After £billions lost to sleaze and incompetence, we need more accountability, not less
£37 billion on the Government’s failed Test & Trace programme. A programme condemned by the Public Accounts Committee as ‘Muddled, overstated and eye-wateringly expensive’.
Multiple procurements of PPE unfit for purpose. Contracts handed out without competition to companies with no health experience. £12.5 billion questioned by the National Audit Office.
We need more oversight by Health Care Professionals. Yet the Government is determined to move in the opposite direction. The Bill puts ‘Integrated Care Boards’ at the heart of the new system.
The boards have no obvious roles for clinical leaders eg GPs nor for professional staff bodies and only a limited role for local authorities (responsible for much social care). Yet Government gets powers to appoint directors with potential roles for private providers, creating conflicts of interest.
Lessons need to be learned before attempting reorganisation
Good medical practice is evidence based. Such as the evidence that will be in the outcome of the Public Inquiry into Covid. The Inquiry that the Prime Minister is delaying. How can you justify reorganising the NHS before we know the recommendations?
Staff have been working flat-out for nearly two years.
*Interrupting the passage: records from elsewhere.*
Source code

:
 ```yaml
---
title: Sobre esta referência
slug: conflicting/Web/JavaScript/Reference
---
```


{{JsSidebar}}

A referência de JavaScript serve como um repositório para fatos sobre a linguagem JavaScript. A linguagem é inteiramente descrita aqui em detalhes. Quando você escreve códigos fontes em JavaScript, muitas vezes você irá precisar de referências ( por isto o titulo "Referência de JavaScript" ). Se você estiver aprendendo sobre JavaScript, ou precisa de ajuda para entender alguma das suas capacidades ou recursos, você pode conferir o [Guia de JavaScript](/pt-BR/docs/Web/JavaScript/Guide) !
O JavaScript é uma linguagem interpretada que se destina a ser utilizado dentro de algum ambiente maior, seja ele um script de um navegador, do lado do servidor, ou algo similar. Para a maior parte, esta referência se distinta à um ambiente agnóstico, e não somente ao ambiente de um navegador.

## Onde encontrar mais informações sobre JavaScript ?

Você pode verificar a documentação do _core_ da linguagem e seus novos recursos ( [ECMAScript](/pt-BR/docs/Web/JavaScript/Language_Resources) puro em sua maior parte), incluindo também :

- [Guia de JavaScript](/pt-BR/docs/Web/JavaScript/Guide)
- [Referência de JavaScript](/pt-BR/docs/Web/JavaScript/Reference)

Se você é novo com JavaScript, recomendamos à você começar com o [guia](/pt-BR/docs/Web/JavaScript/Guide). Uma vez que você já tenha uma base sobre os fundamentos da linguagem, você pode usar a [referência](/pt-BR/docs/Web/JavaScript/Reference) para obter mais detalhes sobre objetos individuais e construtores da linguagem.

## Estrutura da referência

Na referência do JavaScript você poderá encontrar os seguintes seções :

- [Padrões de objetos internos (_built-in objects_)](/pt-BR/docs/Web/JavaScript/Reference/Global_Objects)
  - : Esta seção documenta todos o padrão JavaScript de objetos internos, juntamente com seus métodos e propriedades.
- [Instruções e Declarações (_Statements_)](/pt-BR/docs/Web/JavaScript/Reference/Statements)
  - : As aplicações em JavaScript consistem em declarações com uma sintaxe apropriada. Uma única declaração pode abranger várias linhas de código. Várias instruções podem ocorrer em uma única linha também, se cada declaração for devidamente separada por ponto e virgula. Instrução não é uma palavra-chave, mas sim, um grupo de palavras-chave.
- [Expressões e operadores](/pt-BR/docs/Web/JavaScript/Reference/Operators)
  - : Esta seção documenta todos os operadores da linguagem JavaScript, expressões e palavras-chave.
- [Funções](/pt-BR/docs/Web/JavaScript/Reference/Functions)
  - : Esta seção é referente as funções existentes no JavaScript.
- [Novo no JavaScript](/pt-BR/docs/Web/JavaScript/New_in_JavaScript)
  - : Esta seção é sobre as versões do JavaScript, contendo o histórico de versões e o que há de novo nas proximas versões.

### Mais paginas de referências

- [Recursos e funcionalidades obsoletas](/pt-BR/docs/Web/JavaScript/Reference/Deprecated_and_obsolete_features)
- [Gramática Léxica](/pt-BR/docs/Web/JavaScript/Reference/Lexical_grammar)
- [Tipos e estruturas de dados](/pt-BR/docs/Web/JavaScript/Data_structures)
We need to focus on cutting waiting lists and regaining our mental health, not being distracted with worries about job security and organisational issues. How can you expect healthcare staff to participate in engaging with this Bill under the current circumstances?
A missed opportunity to do what the public wants
Opinion polls consistently show that voters want to keep the NHS as a publicly funded service based on the founding principles of treating according to clinical need, not ability to pay.
The new Bill does not restore the duty to provide a universal health service, or sustainably fund NHS and social care services. This is surely a fundamental tenet of a Public Health Service.
Working in an NHS hospital, I know only too well the issues of a lack of integration between health and social care. Not only do we suffer from ‘bed blocking’ but saw the disastrous consequences of the Government diktat to discharge elderly patients into care without a Covid test.
There’s an opportunity to do much good with integrated health and social care. This bill isn’t it.
The bill comes to Parliament for debate on November 22nd. Ironically on the 31st anniversary of Margaret Thatcher’s resignation having grown increasingly out-of-touch with public opinion. With the Conservatives once again struggling for respect and confidence, it is time to reconsider these ill thought out and badly timed plans.